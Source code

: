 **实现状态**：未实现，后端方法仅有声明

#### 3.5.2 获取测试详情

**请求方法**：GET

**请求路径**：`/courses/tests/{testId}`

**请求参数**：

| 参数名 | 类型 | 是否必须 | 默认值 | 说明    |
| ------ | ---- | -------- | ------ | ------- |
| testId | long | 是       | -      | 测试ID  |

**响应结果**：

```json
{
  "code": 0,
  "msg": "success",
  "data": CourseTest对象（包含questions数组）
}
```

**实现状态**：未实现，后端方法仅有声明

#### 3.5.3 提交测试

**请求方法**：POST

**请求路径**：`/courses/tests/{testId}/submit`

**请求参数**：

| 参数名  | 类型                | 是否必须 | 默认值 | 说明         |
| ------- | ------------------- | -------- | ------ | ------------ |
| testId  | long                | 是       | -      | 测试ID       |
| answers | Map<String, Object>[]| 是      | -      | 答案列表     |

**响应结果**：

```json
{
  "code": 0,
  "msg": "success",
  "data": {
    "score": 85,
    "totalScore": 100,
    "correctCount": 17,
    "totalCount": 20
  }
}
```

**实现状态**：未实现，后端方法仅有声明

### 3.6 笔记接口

---

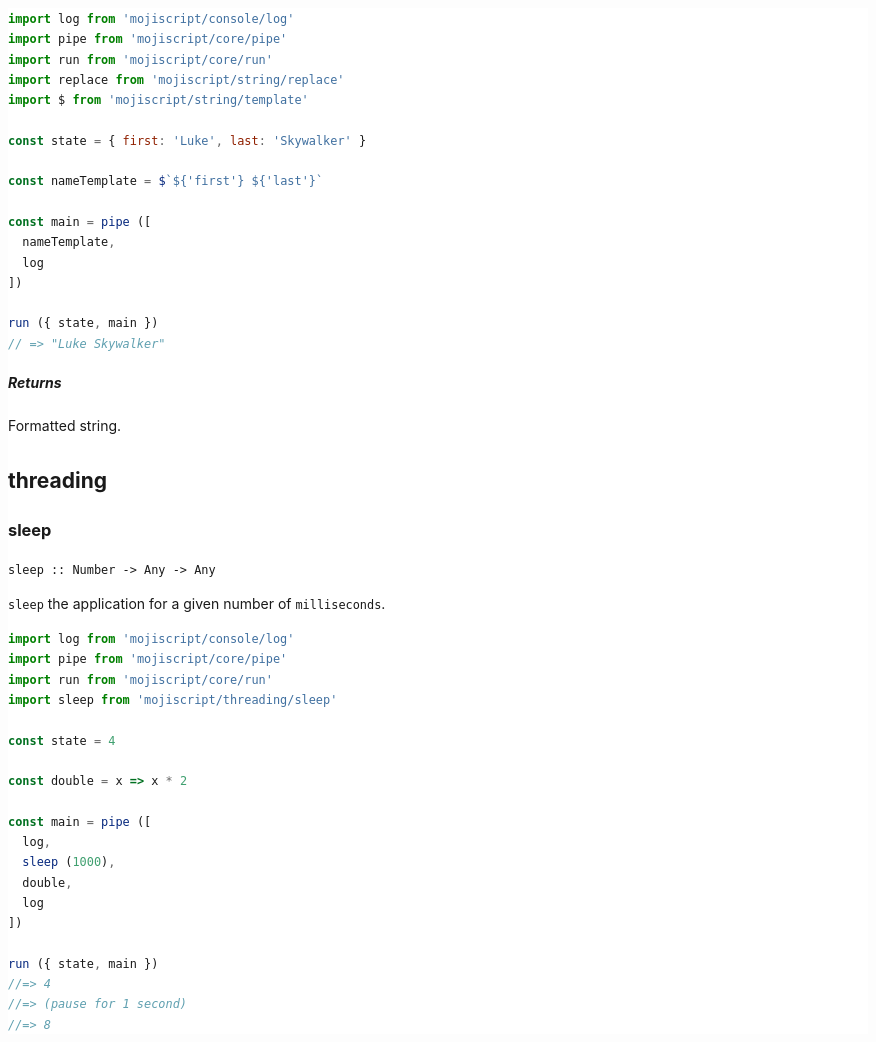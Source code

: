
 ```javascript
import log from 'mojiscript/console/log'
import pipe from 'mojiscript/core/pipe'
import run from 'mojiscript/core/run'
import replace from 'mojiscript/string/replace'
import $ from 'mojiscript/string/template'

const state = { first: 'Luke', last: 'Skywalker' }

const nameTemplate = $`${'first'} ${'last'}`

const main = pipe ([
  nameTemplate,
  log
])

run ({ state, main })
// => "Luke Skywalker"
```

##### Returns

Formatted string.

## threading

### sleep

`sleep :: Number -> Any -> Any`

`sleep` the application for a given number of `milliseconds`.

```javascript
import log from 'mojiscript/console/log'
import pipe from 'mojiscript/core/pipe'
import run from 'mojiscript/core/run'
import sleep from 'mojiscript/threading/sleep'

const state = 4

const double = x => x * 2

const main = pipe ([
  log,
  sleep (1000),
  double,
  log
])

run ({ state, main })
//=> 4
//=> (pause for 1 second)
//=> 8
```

--

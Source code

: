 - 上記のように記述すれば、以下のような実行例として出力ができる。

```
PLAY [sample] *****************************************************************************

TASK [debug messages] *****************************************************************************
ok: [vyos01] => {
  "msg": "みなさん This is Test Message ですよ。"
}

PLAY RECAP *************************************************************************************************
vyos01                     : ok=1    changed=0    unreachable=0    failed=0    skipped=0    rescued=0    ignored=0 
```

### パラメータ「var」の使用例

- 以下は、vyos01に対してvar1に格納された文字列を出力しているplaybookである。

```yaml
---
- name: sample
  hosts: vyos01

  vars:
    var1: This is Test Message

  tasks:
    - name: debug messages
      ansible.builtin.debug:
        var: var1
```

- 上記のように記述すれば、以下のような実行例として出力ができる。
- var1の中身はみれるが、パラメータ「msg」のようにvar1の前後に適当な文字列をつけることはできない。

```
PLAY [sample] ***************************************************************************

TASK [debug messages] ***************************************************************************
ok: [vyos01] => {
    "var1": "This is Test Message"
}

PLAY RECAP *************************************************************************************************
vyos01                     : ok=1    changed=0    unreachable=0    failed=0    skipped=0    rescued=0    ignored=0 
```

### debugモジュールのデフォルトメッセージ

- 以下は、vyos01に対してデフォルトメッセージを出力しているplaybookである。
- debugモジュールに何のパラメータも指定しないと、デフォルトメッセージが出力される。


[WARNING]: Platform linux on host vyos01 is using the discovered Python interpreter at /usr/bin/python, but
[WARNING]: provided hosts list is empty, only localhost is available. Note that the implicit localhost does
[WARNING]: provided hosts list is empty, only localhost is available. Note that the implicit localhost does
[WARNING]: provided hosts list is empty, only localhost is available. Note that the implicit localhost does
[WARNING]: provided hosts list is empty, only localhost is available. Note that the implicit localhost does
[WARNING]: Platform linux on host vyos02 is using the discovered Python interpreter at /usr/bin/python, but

▸ **EXERCISE DETAILS**
Search the entries for the word "sleep" and show every line that has it.

▸ **SOLVED EXERCISE**
### sleep
`sleep :: Number -> Any -> Any`
`sleep` the application for a given number of `milliseconds`.
import sleep from 'mojiscript/threading/sleep'
  sleep (1000),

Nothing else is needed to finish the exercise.